Understand this: God constitutes your being. And the degree in which you are not manifesting this, or I, it’s all the same, represents only that degree in which we are still personalizing; that degree in which we have not yet succeeded in impersonalizing.
The basis of all of my work, with the exception of the first two years when I did not know what was doing the healing work, but since nineteen-thirty-two the basis of all my work has been impersonalizing first—never looking to a patient or a student to find error; and even if I saw it standing right out at me like a sore thumb—turning my eyes away from it and denying it. Denying it how? Denying it as being personal, as being a quality or activity or trait of my patient—it isn’t. It can’t be.
Now, whence then, these troubles that afflict you and me and mankind, where do they come from? The first Mystic who discovered the secret of impersonal evil called it devil, Satan. And when it was named devil or Satan, it did not mean an opponent of God; it did not mean that which fought God, or opposed God. It had no such meaning at all. It meant something more in the nature of “tempter;” not a power, not a person, but more in the nature of a tempter, an offering of temptation.
You witness that in the experience of the Master being tempted three times in the wilderness by the devil, Satan himself. And when the devil is refused three times that’s the end of devil, that’s the end of his power—he’s finished!

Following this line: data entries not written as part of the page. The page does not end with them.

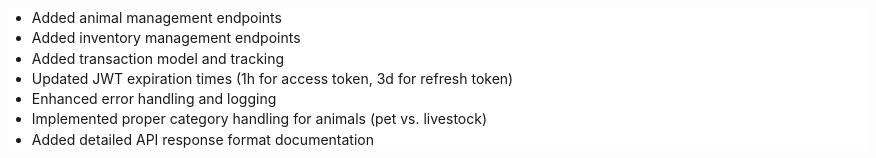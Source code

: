 - Added animal management endpoints
- Added inventory management endpoints
- Added transaction model and tracking
- Updated JWT expiration times (1h for access token, 3d for refresh token)
- Enhanced error handling and logging
- Implemented proper category handling for animals (pet vs. livestock)
- Added detailed API response format documentation
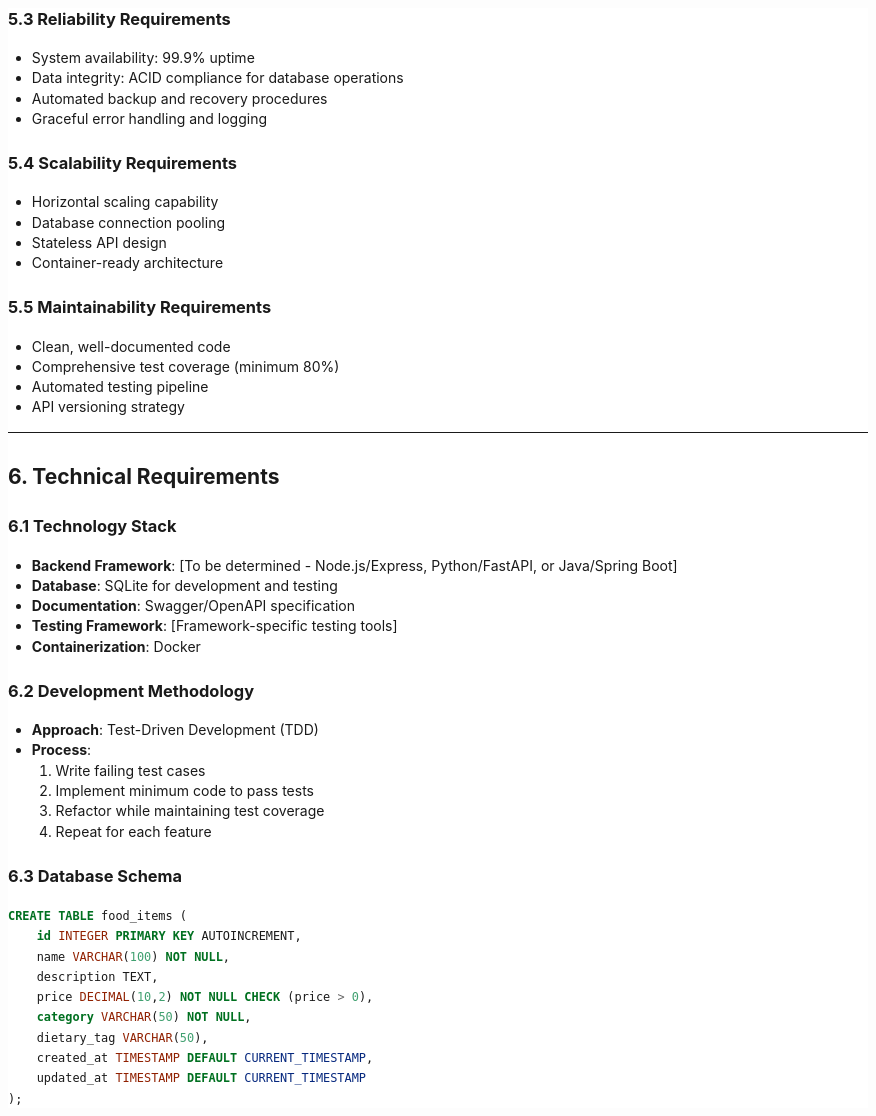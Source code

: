 ### 5.3 Reliability Requirements
- System availability: 99.9% uptime
- Data integrity: ACID compliance for database operations
- Automated backup and recovery procedures
- Graceful error handling and logging

### 5.4 Scalability Requirements
- Horizontal scaling capability
- Database connection pooling
- Stateless API design
- Container-ready architecture

### 5.5 Maintainability Requirements
- Clean, well-documented code
- Comprehensive test coverage (minimum 80%)
- Automated testing pipeline
- API versioning strategy

---

## 6. Technical Requirements

### 6.1 Technology Stack
- **Backend Framework**: [To be determined - Node.js/Express, Python/FastAPI, or Java/Spring Boot]
- **Database**: SQLite for development and testing
- **Documentation**: Swagger/OpenAPI specification
- **Testing Framework**: [Framework-specific testing tools]
- **Containerization**: Docker

### 6.2 Development Methodology
- **Approach**: Test-Driven Development (TDD)
- **Process**:
  1. Write failing test cases
  2. Implement minimum code to pass tests
  3. Refactor while maintaining test coverage
  4. Repeat for each feature

### 6.3 Database Schema
```sql
CREATE TABLE food_items (
    id INTEGER PRIMARY KEY AUTOINCREMENT,
    name VARCHAR(100) NOT NULL,
    description TEXT,
    price DECIMAL(10,2) NOT NULL CHECK (price > 0),
    category VARCHAR(50) NOT NULL,
    dietary_tag VARCHAR(50),
    created_at TIMESTAMP DEFAULT CURRENT_TIMESTAMP,
    updated_at TIMESTAMP DEFAULT CURRENT_TIMESTAMP
);
```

Now, in what way I have no idea, devil or Satan became the opposite of God; it became an opponent of God; it became an enemy of God—something that God had to fight, and be assured of this and I say it only through revelation; God has nothing to fight at any time, and no one to fight, and nothing to overcome. God is and God is Omnipotence, beside God there is none else. God has no battles; God has no enemies; God has no opponents; and the devil can walk up and down the world all it wants, and if everybody says, “No,” that’ll be the end of the devil without God’s help. You don’t need God to fight the devil—you only need the word “no.” Get thee behind me. And, the biggest temptation the devil will ever offer you is believing that somebody is good and somebody is evil—whereas nobody is good and nobody is evil. Why callest thou me good, only God is good, and that is the pattern for all time.